Services vary wildly from place to place. But Karla Hahn, who directs the Office of Scholarly Communication for the Association of Research Libraries, has seen some major themes emerge. Faculty outreach — making sure that faculty members understand their rights and responsibilities and the options available to them — "is pretty universally a component," she says. Other common elements include helping academics figure out copyright issues and how to navigate institutional repositories. Offering publishing services outside of university presses is another large and growing area.

Over the past three years, Ms. Hahn says, many new programs have sprung up. Before that, research libraries held workshops or symposia on scholarly communication, but "we were not finding a lot of real established programs," she says. "The majority of our members now have some kind of programmatic emphasis."

She points to the interest generated by the association's Institute on Scholarly Communication, run jointly with the Association of College and Research Libraries. The institute holds periodic gatherings of library personnel assigned to scholarly-communication roles. For its first meeting, in 2005, "we had way more applications than we could accommodate in our 100 seats," Ms. Hahn told The Chronicle, and demand continues to be high.

The Chronicle talked with several people on the front lines about their enhanced roles. All of them are affiliated, loosely or closely, with research libraries, and their jobs reflect the wide array of services that now fall under the umbrella of scholarly communication programming.

The Copyright Czar

Kevin L. Smith, scholarly-communications officer at Duke University, has a staff of one: himself. Duke hired him two and a half years ago. He works out of the Duke University Libraries and maintains a blog, Scholarly Communications @ Duke, where he tracks and comments on major issues and developments. The blog is also designed to educate the university community about its rights and responsibilities.
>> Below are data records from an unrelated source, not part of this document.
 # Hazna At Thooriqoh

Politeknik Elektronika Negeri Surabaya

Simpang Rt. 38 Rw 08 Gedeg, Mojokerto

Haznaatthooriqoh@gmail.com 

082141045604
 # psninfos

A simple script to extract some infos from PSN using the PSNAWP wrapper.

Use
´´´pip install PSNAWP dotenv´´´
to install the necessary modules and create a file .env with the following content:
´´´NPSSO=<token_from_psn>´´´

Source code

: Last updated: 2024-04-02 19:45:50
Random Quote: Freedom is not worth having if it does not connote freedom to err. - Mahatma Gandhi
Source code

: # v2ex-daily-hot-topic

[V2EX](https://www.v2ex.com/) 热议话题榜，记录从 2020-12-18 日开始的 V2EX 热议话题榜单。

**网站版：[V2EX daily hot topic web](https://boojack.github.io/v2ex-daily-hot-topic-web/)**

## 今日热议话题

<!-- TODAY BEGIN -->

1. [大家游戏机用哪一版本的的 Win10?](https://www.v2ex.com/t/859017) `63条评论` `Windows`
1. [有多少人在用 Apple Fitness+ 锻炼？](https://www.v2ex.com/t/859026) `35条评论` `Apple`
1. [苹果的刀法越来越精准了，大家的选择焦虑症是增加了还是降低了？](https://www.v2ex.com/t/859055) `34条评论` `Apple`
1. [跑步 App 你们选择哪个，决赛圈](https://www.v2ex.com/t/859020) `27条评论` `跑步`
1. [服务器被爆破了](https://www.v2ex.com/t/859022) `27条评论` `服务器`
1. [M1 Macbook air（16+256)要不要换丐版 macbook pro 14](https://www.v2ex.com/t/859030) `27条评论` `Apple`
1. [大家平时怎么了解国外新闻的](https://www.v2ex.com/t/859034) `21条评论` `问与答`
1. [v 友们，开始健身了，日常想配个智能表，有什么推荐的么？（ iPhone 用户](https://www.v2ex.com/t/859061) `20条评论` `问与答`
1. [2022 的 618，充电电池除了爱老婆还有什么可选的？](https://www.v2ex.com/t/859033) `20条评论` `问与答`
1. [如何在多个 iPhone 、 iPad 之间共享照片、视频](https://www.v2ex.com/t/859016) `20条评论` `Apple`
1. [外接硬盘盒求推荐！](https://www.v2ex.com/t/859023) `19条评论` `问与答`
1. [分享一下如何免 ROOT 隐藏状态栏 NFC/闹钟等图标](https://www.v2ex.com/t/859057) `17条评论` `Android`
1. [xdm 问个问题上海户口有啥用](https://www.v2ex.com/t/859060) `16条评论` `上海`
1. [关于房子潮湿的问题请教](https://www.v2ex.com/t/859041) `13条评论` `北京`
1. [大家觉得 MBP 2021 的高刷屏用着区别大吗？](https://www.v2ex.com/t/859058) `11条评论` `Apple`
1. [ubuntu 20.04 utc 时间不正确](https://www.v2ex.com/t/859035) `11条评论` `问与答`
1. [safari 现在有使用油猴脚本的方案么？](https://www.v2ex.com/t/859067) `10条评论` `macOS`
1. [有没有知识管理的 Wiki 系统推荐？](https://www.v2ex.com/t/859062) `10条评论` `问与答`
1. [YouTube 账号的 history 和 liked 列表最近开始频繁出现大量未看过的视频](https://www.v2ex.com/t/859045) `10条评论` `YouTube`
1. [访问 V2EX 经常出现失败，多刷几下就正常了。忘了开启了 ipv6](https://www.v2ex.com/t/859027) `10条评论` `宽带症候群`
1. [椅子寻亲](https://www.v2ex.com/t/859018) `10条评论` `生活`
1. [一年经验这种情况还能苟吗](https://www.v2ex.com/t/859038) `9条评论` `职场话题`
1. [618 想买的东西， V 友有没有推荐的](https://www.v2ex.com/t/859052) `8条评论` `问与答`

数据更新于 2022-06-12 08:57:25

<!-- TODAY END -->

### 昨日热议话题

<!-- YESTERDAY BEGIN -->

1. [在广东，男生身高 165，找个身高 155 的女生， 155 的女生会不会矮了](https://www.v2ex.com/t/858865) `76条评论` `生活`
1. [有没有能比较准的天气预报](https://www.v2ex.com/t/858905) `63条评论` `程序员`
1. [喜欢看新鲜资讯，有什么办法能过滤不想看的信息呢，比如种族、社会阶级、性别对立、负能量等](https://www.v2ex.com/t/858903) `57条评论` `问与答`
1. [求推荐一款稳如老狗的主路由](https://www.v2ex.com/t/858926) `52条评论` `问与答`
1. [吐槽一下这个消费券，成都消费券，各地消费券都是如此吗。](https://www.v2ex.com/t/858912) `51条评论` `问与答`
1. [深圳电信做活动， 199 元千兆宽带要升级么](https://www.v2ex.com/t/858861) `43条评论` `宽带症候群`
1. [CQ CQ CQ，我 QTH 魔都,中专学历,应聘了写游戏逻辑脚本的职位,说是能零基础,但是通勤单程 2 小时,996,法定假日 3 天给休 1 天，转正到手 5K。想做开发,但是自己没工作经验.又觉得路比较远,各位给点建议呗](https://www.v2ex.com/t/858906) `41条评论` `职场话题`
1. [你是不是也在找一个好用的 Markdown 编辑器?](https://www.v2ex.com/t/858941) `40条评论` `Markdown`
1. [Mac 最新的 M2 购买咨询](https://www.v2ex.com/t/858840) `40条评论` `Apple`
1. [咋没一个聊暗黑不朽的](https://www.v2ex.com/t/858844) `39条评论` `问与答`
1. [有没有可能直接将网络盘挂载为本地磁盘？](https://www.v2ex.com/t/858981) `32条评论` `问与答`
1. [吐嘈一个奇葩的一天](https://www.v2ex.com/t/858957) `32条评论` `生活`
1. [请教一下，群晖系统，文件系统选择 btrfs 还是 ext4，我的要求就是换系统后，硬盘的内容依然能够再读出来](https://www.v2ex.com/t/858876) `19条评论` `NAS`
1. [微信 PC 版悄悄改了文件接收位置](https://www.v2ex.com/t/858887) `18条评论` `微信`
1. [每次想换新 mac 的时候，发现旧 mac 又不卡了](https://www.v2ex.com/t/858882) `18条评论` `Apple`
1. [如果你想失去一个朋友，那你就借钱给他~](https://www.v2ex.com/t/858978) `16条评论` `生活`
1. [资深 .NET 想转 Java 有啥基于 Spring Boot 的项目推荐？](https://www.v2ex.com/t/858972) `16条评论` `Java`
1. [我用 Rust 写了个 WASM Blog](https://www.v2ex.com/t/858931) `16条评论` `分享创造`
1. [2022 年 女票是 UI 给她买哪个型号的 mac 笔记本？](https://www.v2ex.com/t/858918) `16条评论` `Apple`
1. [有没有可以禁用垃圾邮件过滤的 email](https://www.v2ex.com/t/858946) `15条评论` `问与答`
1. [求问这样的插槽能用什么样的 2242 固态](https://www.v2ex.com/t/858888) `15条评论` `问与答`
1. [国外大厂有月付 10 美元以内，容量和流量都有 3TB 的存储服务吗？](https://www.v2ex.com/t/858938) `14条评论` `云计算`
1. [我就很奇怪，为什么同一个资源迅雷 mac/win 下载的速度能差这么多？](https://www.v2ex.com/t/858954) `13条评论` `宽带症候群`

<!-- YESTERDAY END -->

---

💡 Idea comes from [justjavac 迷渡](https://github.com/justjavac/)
"I'm supposed to be a resource for the whole university," he says. "I've been very, very busy from almost my first day." With a law degree as well as library expertise — a handy combination that is becoming more common among research librarians — Mr. Smith is particularly well equipped to handle questions about intellectual property and copyright as well as to help authors navigate the legal arcana of publishing contracts. He will even sometimes negotiate with a publisher on an author's behalf.

"Probably 65 to 70 percent of my time is dealing with the intellectual-property questions," he says. "Another 10 percent is spent trying to keep myself aware of national issues — legislation, litigation, things like the Google book settlement — and trying to figure out how they impact the university. Probably the remaining quarter of my time is spent dealing with publishing issues, author contracts, that kind of thing."

What he hears most often is a variation on the question "Can I use this particular piece of copyrighted material for whatever purpose I have in mind?" Maybe a graduate student wants to turn a journal article into a dissertation chapter. Perhaps a professor wants to post a chapter from her book on her Web site or pull a chapter of somebody else's for a course she's teaching.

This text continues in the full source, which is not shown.